2. Apply sunscreen liberally and often – again, don’t compete with the younger mothers, who have yet worry about premature aging. Their bronzed physique is perfectly tanned and has yet to face the dark spots across the face and chest from too many years of sun abuse. I used to be that kid who took the baby oil, slathered it all over and baked my skin until it was crispy. I had to have a large spot on the left side of my face lasered off and it has already reappearing along with a few more additions. I am playing beat the clock with my skin on a regular basis.

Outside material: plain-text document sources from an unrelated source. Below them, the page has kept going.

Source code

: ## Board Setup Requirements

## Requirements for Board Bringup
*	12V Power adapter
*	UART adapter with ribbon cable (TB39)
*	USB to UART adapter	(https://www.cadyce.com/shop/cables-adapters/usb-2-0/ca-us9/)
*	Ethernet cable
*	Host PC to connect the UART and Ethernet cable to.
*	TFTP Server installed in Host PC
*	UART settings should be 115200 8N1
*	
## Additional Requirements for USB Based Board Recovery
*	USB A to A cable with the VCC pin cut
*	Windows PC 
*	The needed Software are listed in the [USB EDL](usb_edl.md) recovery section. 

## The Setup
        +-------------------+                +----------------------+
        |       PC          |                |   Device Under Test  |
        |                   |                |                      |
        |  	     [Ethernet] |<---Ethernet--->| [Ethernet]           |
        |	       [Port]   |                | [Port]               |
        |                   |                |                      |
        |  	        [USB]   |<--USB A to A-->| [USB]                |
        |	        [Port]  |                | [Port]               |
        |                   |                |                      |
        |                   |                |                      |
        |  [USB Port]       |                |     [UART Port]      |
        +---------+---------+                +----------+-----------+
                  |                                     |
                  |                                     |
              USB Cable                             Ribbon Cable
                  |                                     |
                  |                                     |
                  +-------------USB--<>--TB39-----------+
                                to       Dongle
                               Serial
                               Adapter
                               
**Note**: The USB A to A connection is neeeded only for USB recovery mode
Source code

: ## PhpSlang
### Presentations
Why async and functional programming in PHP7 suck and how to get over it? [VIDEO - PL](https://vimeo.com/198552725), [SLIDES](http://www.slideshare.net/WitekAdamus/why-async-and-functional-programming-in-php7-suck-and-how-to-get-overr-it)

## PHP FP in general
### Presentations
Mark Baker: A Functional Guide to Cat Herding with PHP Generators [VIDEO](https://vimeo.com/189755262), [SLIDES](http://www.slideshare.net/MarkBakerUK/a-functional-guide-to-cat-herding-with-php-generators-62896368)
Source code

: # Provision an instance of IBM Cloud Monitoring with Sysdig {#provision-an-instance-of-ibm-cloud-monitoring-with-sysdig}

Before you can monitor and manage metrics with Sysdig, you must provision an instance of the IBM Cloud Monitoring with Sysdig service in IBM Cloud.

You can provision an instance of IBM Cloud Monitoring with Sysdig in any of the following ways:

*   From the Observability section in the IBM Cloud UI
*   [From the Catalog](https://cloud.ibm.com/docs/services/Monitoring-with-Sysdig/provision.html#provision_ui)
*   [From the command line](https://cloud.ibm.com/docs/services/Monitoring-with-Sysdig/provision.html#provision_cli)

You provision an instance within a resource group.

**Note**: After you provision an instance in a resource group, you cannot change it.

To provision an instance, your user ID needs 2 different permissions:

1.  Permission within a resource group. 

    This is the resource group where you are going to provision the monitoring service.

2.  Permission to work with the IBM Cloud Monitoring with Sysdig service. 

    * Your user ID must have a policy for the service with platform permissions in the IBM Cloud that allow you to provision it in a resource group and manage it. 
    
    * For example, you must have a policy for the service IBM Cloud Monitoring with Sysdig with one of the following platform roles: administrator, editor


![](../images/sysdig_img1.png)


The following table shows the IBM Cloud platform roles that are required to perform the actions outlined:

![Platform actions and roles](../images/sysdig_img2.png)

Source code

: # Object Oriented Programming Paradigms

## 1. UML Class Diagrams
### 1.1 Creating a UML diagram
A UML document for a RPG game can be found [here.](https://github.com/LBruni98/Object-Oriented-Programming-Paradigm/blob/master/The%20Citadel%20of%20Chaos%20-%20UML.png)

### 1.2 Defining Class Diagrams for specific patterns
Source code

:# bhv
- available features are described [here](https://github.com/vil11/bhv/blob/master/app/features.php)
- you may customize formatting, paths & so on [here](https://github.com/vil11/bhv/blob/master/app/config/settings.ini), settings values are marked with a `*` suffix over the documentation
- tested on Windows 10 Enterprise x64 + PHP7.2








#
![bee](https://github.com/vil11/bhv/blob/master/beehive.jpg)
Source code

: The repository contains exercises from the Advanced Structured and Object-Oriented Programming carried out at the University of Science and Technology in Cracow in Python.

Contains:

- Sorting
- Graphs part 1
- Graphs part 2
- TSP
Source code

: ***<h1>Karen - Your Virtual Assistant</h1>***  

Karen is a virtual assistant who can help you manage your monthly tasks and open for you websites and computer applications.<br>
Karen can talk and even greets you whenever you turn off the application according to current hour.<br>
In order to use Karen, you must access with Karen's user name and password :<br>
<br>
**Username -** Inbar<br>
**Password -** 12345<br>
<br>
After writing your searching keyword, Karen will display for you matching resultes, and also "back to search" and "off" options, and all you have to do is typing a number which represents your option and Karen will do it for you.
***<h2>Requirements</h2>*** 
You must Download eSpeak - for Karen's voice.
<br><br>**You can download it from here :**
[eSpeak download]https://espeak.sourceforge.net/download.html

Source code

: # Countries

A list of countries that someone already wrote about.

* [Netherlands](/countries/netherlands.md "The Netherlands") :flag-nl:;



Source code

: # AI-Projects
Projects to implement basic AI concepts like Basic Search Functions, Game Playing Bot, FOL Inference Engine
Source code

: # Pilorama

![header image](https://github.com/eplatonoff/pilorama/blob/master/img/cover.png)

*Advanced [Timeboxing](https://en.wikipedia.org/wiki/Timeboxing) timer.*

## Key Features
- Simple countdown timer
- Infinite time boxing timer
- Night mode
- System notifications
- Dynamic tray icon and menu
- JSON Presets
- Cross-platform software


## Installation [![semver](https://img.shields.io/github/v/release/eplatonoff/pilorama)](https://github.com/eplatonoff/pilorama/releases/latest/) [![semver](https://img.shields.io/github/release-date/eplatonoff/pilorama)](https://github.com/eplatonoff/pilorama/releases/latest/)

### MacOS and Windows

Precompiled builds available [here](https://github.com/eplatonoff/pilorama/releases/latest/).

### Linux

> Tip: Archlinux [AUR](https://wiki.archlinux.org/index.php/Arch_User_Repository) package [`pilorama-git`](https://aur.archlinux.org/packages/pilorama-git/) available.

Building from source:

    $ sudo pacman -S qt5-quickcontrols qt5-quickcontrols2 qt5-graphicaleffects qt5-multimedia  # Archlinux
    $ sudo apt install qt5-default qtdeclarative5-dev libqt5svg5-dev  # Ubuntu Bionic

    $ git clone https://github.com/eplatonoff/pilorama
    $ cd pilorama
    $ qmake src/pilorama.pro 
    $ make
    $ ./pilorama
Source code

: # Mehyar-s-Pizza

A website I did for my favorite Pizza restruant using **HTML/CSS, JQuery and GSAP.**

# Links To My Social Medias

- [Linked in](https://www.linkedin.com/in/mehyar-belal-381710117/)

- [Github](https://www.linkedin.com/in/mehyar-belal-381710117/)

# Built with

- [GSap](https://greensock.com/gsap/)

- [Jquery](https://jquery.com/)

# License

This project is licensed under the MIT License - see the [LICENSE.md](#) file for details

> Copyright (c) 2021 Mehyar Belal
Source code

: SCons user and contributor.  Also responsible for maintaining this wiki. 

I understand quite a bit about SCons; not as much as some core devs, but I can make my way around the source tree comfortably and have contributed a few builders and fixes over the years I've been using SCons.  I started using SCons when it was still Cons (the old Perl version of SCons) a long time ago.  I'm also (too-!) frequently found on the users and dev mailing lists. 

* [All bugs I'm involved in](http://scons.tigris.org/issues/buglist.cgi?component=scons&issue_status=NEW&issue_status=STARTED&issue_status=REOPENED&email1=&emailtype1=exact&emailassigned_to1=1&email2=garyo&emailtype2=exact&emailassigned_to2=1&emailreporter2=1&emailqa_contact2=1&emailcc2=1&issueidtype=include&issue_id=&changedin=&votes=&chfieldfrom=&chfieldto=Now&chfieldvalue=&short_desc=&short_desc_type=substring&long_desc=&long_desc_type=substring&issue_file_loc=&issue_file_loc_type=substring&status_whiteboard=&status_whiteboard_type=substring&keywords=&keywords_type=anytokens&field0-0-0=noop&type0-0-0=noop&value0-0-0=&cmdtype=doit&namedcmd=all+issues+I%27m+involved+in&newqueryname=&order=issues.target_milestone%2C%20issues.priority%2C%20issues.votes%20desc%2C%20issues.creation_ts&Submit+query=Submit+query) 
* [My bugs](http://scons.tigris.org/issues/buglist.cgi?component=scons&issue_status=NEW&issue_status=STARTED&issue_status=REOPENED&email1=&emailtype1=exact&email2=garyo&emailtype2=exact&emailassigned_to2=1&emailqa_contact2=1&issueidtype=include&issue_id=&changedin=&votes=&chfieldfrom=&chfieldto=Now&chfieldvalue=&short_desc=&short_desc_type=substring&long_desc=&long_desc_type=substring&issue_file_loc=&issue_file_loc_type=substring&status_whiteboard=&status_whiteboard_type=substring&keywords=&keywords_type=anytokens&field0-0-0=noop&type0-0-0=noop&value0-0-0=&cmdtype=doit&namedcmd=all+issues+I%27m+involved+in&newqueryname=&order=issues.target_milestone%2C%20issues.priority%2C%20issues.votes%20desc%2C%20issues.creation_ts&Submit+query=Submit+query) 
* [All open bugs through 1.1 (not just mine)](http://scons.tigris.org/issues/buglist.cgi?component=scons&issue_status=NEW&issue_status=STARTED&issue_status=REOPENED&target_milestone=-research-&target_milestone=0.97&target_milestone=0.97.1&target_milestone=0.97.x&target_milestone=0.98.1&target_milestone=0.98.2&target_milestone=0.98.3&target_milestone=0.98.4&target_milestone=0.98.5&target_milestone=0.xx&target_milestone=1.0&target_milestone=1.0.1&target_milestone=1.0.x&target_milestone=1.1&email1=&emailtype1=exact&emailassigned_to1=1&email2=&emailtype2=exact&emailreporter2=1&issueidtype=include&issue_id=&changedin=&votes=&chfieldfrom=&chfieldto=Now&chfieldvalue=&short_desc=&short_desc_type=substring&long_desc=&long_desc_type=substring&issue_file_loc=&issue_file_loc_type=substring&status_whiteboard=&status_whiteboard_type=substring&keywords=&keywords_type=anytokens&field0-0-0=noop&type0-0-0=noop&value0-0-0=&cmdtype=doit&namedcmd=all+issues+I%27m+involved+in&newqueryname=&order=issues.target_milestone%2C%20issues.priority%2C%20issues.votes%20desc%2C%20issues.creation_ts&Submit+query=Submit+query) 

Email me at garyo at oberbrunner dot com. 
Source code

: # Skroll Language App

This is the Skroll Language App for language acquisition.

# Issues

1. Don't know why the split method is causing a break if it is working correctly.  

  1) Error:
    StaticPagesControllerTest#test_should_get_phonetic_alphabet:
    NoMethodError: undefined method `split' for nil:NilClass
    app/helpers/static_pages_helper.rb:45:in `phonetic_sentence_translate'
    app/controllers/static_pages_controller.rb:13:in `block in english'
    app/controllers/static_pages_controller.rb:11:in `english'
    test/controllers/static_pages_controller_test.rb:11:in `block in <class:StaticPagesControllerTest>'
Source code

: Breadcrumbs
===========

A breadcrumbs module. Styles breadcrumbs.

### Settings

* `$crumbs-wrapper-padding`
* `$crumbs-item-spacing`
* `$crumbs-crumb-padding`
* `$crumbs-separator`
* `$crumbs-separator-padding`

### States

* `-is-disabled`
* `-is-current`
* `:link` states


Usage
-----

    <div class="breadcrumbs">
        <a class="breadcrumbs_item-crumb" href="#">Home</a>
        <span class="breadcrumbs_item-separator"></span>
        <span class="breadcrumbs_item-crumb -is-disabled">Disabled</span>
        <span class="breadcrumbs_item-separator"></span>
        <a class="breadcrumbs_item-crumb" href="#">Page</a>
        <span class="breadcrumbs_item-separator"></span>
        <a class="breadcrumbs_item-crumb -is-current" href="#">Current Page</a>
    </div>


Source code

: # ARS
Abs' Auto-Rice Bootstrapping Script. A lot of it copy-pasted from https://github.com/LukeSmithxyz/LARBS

3. Try to be considerate of others and their feelings. Last summer, my son sparked up a conversation with a younger kid and the mom (again, MUCH younger) asked who her son was playing with. When I approached them to say hello, her son was shocked by my height (or lack thereof) and proceeded to ask a number of questions like “how tall are you?” and “how old are you?” and then stood next to me and put his hand on top of his head to measure himself next to me. While the younger mom thought that this was cute and endearing behavior of her clearly adorable child, she didn’t pick up on my verbal cues. My answers were “tall enough to get a driver’s license” and “old enough to vote, drink and have a baby” would not suffice. When I finally said, “I don’t discuss my age with children” the mom finally got the hint and shuttled her son off clearly miffed by my response.
4. When it’s hot, the pool will be very crowded so please try to keep your kids from throwing balls, and other apparatus that can be a projectile water bomb away from me and all other adults in the pool and everything will be fine. Just last week I witnessed a man sitting on the steps of the pool getting clocked in the head by a football. He was a good-natured guy who laughed it off, handling the situation with more grace and humor than I ever would have. The last 10 minutes of every hour are my favorite when kids are banned from the pool.
5. Be kind to your fellow member and just talk to them if they look lost. When we joined last summer, I had the pleasure of striking up a conversation with one woman, who after meeting me, insisted that I join her and her friends. Many were so helpful with valuable information about the neighborhood. One even turned out to be my neighbor! That was one of the best days I had at the pool so far.
6. Be actively involved. I have to force myself to do this as it is not coming naturally to me. It can be a clique-like on the best of days but once you jump in with both feet, it opens up a world of possibilities and hopefully you can be a member of that so-called clique – just remember high school. OK, do what you feel comfortable with and if that is being a slough on a lounge chair soaking up the sun, so be it.
7. Go down the water slide! It’s there for a reason – who cares if you look like you are trying to relive your youth, it is a lot of fun! But you must wait your turn, even if the person in front of you is having a temper tantrum. On the flip side, you will have so much fun going down, you will forget that you are almost guaranteed a wedgie AND the big splash at the end is part of the thrill. It’s still cool (not to your kids) and refreshing!
8. Last but not least, find an umbrella, sun hat, shade or anything that offers you a break from the direct sun. You won’t be as cranky if you stay more than 30 minutes (15 minutes for me).
Pool life can be very enjoyable once you pick up the little nuances of club. It took almost a year to figure this out and these are just a few of the cues that I learned along the way. I am sure there is more to learn as I am forever the student. With that, I hope everyone’s summer is filled with sun, fun and sunscreen.